「野性の少年」

 午前中写真展、午後清瀬
 清瀬にて。先週、「野性の少年」を観たが、途中でストップし、今週は結末をどう予測するかの、意見交換を行った。司会をたて
、各自が自己の考えを板書する、という形になる。以下が板書された。

 

・いま身振りだけしかコミュニケーションの方法がなくても、会話ができるようになればいいと思う。
・イタール先生に訓練されたヴィクトールは、少しずつですが、言葉を話せるようになっていると思う。
・幾つかの単語は理解できるだろうが・・・。
・身振りでのコミュニケ―ションはできるようになるが、会話をすることはできない。
・言葉のようなものが出るが、物を”言葉”にするという概念がないのではないか。
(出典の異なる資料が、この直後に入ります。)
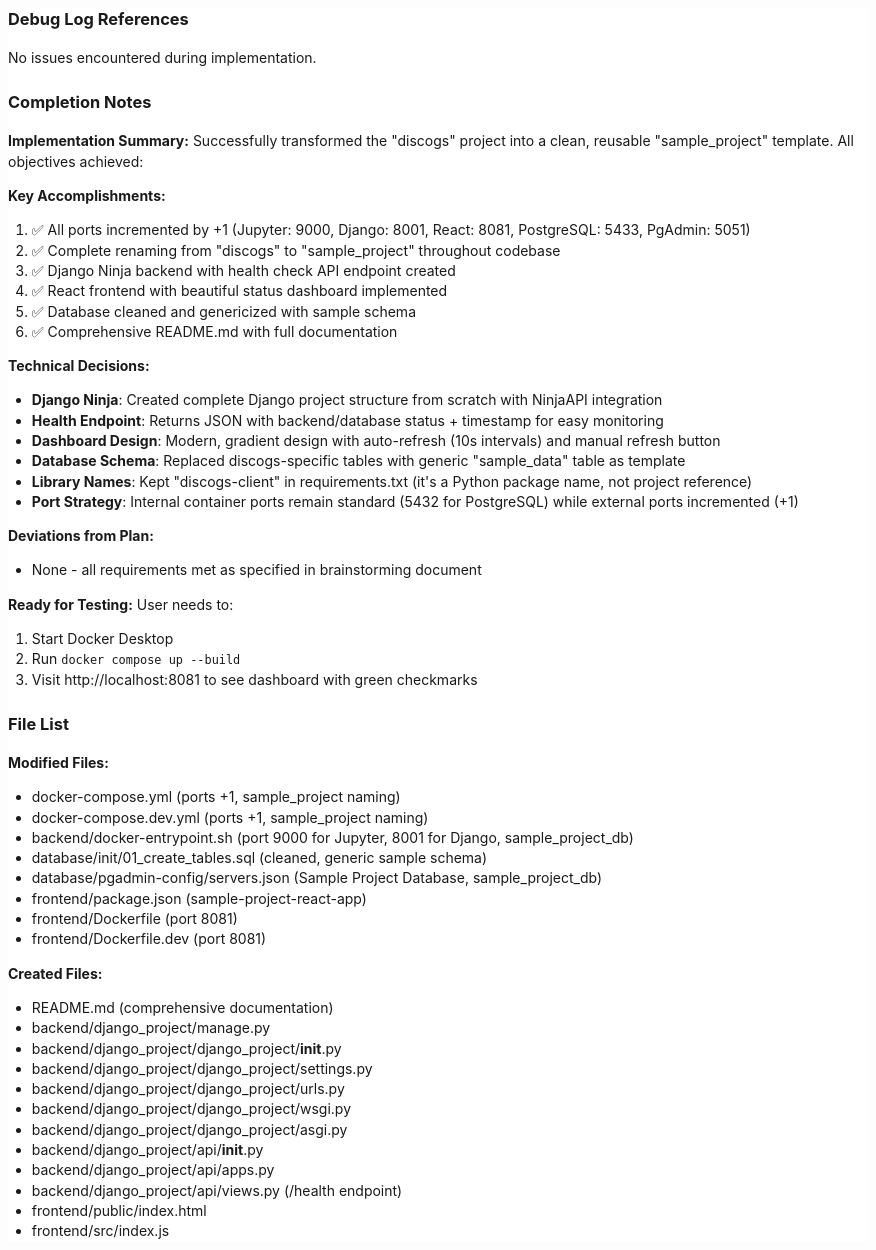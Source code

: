 ### Debug Log References
No issues encountered during implementation.

### Completion Notes

**Implementation Summary:**
Successfully transformed the "discogs" project into a clean, reusable "sample_project" template. All objectives achieved:

**Key Accomplishments:**
1. ✅ All ports incremented by +1 (Jupyter: 9000, Django: 8001, React: 8081, PostgreSQL: 5433, PgAdmin: 5051)
2. ✅ Complete renaming from "discogs" to "sample_project" throughout codebase
3. ✅ Django Ninja backend with health check API endpoint created
4. ✅ React frontend with beautiful status dashboard implemented
5. ✅ Database cleaned and genericized with sample schema
6. ✅ Comprehensive README.md with full documentation

**Technical Decisions:**
- **Django Ninja**: Created complete Django project structure from scratch with NinjaAPI integration
- **Health Endpoint**: Returns JSON with backend/database status + timestamp for easy monitoring
- **Dashboard Design**: Modern, gradient design with auto-refresh (10s intervals) and manual refresh button
- **Database Schema**: Replaced discogs-specific tables with generic "sample_data" table as template
- **Library Names**: Kept "discogs-client" in requirements.txt (it's a Python package name, not project reference)
- **Port Strategy**: Internal container ports remain standard (5432 for PostgreSQL) while external ports incremented (+1)

**Deviations from Plan:**
- None - all requirements met as specified in brainstorming document

**Ready for Testing:**
User needs to:
1. Start Docker Desktop
2. Run `docker compose up --build`
3. Visit http://localhost:8081 to see dashboard with green checkmarks

### File List

**Modified Files:**
- docker-compose.yml (ports +1, sample_project naming)
- docker-compose.dev.yml (ports +1, sample_project naming)
- backend/docker-entrypoint.sh (port 9000 for Jupyter, 8001 for Django, sample_project_db)
- database/init/01_create_tables.sql (cleaned, generic sample schema)
- database/pgadmin-config/servers.json (Sample Project Database, sample_project_db)
- frontend/package.json (sample-project-react-app)
- frontend/Dockerfile (port 8081)
- frontend/Dockerfile.dev (port 8081)

**Created Files:**
- README.md (comprehensive documentation)
- backend/django_project/manage.py
- backend/django_project/django_project/__init__.py
- backend/django_project/django_project/settings.py
- backend/django_project/django_project/urls.py
- backend/django_project/django_project/wsgi.py
- backend/django_project/django_project/asgi.py
- backend/django_project/api/__init__.py
- backend/django_project/api/apps.py
- backend/django_project/api/views.py (/health endpoint)
- frontend/public/index.html
- frontend/src/index.js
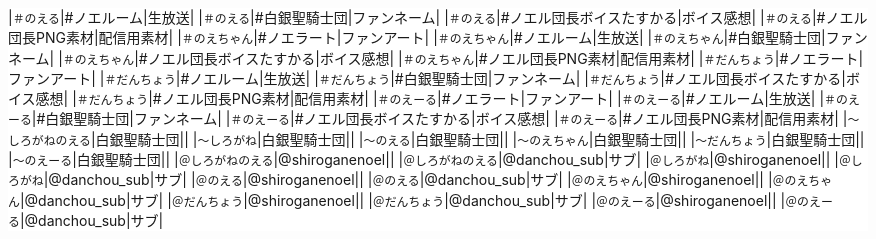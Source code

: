 |`＃のえる`|#ノエルーム|生放送|
|`＃のえる`|#白銀聖騎士団|ファンネーム|
|`＃のえる`|#ノエル団長ボイスたすかる|ボイス感想|
|`＃のえる`|#ノエル団長PNG素材|配信用素材|
|`＃のえちゃん`|#ノエラート|ファンアート|
|`＃のえちゃん`|#ノエルーム|生放送|
|`＃のえちゃん`|#白銀聖騎士団|ファンネーム|
|`＃のえちゃん`|#ノエル団長ボイスたすかる|ボイス感想|
|`＃のえちゃん`|#ノエル団長PNG素材|配信用素材|
|`＃だんちょう`|#ノエラート|ファンアート|
|`＃だんちょう`|#ノエルーム|生放送|
|`＃だんちょう`|#白銀聖騎士団|ファンネーム|
|`＃だんちょう`|#ノエル団長ボイスたすかる|ボイス感想|
|`＃だんちょう`|#ノエル団長PNG素材|配信用素材|
|`＃のえーる`|#ノエラート|ファンアート|
|`＃のえーる`|#ノエルーム|生放送|
|`＃のえーる`|#白銀聖騎士団|ファンネーム|
|`＃のえーる`|#ノエル団長ボイスたすかる|ボイス感想|
|`＃のえーる`|#ノエル団長PNG素材|配信用素材|
|`～しろがねのえる`|白銀聖騎士団||
|`～しろがね`|白銀聖騎士団||
|`～のえる`|白銀聖騎士団||
|`～のえちゃん`|白銀聖騎士団||
|`～だんちょう`|白銀聖騎士団||
|`～のえーる`|白銀聖騎士団||
|`＠しろがねのえる`|@shiroganenoel||
|`＠しろがねのえる`|@danchou_sub|サブ|
|`＠しろがね`|@shiroganenoel||
|`＠しろがね`|@danchou_sub|サブ|
|`＠のえる`|@shiroganenoel||
|`＠のえる`|@danchou_sub|サブ|
|`＠のえちゃん`|@shiroganenoel||
|`＠のえちゃん`|@danchou_sub|サブ|
|`＠だんちょう`|@shiroganenoel||
|`＠だんちょう`|@danchou_sub|サブ|
|`＠のえーる`|@shiroganenoel||
|`＠のえーる`|@danchou_sub|サブ|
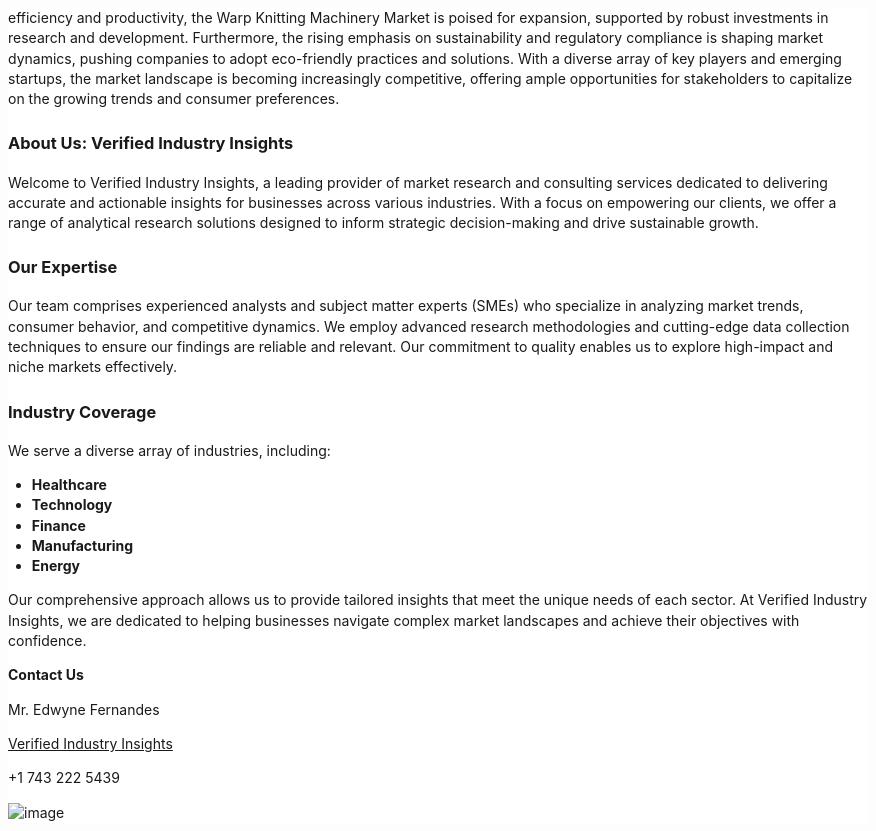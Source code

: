 efficiency and productivity, the Warp Knitting Machinery Market is poised for expansion, supported by robust investments in research and development. Furthermore, the rising emphasis on sustainability and regulatory compliance is shaping market dynamics, pushing companies to adopt eco-friendly practices and solutions. With a diverse array of key players and emerging startups, the market landscape is becoming increasingly competitive, offering ample opportunities for stakeholders to capitalize on the growing trends and consumer preferences.</p><h3>About Us: Verified Industry Insights</h3><p>Welcome to Verified Industry Insights, a leading provider of market research and consulting services dedicated to delivering accurate and actionable insights for businesses across various industries. With a focus on empowering our clients, we offer a range of analytical research solutions designed to inform strategic decision-making and drive sustainable growth.</p><h3>Our Expertise</h3><p>Our team comprises experienced analysts and subject matter experts (SMEs) who specialize in analyzing market trends, consumer behavior, and competitive dynamics. We employ advanced research methodologies and cutting-edge data collection techniques to ensure our findings are reliable and relevant. Our commitment to quality enables us to explore high-impact and niche markets effectively.</p><h3>Industry Coverage</h3><p>We serve a diverse array of industries, including:</p><ul><li><strong>Healthcare</strong></li><li><strong>Technology</strong></li><li><strong>Finance</strong></li><li><strong>Manufacturing</strong></li><li><strong>Energy</strong></li></ul><p>Our comprehensive approach allows us to provide tailored insights that meet the unique needs of each sector. At Verified Industry Insights, we are dedicated to helping businesses navigate complex market landscapes and achieve their objectives with confidence.</p><p><strong>Contact Us</strong></p><p>Mr. Edwyne Fernandes</p><p><a href="https://www.verifiedindustryinsights.com/">Verified Industry Insights</a></p><p>+1 743 222 5439</p>
![image](https://github.com/user-attachments/assets/32f26151-05c0-492f-a5b1-5908f9a5e981)
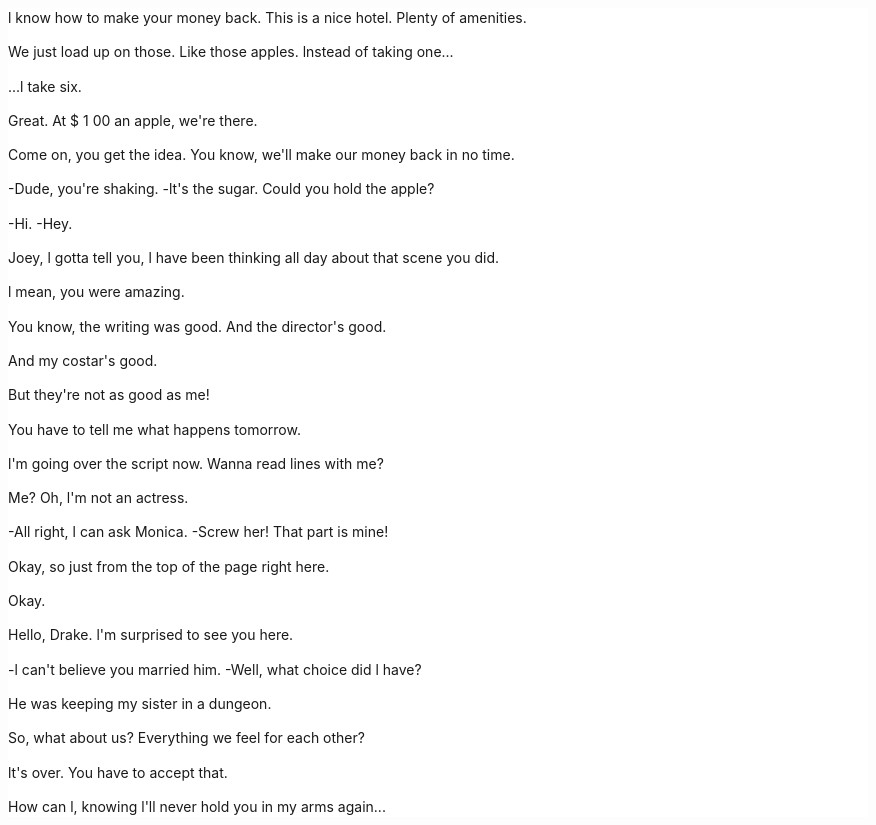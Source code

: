 l know how to make your money back.
This is a nice hotel. Plenty of amenities.

We just load up on those.
Like those apples. lnstead of taking one...

...l take six.

Great. At $ 1 00 an apple, we're there.

Come on, you get the idea. You know,
we'll make our money back in no time.

-Dude, you're shaking.
-lt's the sugar. Could you hold the apple?

-Hi.
-Hey.

Joey, l gotta tell you, l have been
thinking all day about that scene you did.

l mean, you were amazing.

You know, the writing was good.
And the director's good.

And my costar's good.

But they're not as good as me!

You have to tell me
what happens tomorrow.

l'm going over the script now.
Wanna read lines with me?

Me? Oh, l'm not an actress.

-All right, l can ask Monica.
-Screw her! That part is mine!

Okay, so just from the top
of the page right here.

Okay.

Hello, Drake.
l'm surprised to see you here.

-l can't believe you married him.
-Well, what choice did l have?

He was keeping my sister in a dungeon.

So, what about us?
Everything we feel for each other?

lt's over. You have to accept that.

How can l, knowing l'll never
hold you in my arms again...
=声を使って会話はできない。行動面では、観て感じることができるため、適応できると思う。
・単語は少し理解できたとしても、文章は作ることができないと思う。
・言葉は今以上には発達しない。11歳から言語を獲得するのには、限界があるのだ。
・ヴィクトール自身でものごとを頼めるようになる。(「レ」を頼む前に言える) 感受性が身につく。
・ヴィクトールがしゃべれるようになって、彼が、言語習得するまでに、何を感じて生きていたのか、教えて欲しいと思った。
・人間がものごとを覚えるのに、一番大切であろう時期を過ぎてしまっている気がする。よって、簡単な単語やルールは覚え、できるようになるが、コミュニケーションが完璧にはならないと思う。
・単語の意味は少し理解できるようになる。
・言葉のみによるコミュニケーションはできない。
・現時点で食欲など最低限の欲求を伝える手段を持っており、これ以上コミュニケーション能力は発達しない。
・発見、保護されたのが遅かった。だから、単語くらいしか覚えられない。先生や、家政婦とはコミュニケーションが取れても、他の人とは無理だろう。つまり、一人で生きるのは困難である。
・コミュニケーションを取れるようになったとしても、言語に触れていなかった期間が長すぎるため、上手くはできない。
・希望として、相手の言うことを理解するまで発達して欲しいと思うが、言葉と物の関係を理解しないままだと思う。
・言語は、初期の頃に一番吸収するが、その時期を過ぎているヴィクトールは、今後きちんとした言語を得られない。
・今まで言語を使って会話をしてこなかった。言語習得の時期が遅れたため、単語のみの会話しかできなかったと思う。

 
 「発達可能性」について十分に知っている彼らではあるが、今日の発達科学の成果を防具として、みごとに発達限界の論を張っている。ジョークを交えて、「映画だよ?映画でさ、このように発達限界をテーマに描いたら、誰も観やしないじゃないの?」とチャチを入れて笑わせた後、映画の続きを観る。彼らは、「野生」で生きることができない程に「文明」化された少年の姿を見ることになる。映画のあと、「これを事実として研究者は語ってきたが、史実とは違っている」と紹介。
 あとのコマは、来週の遠足の企画。遠足の場所は学習院大学。12時20分集合。いつもよりかなり早い。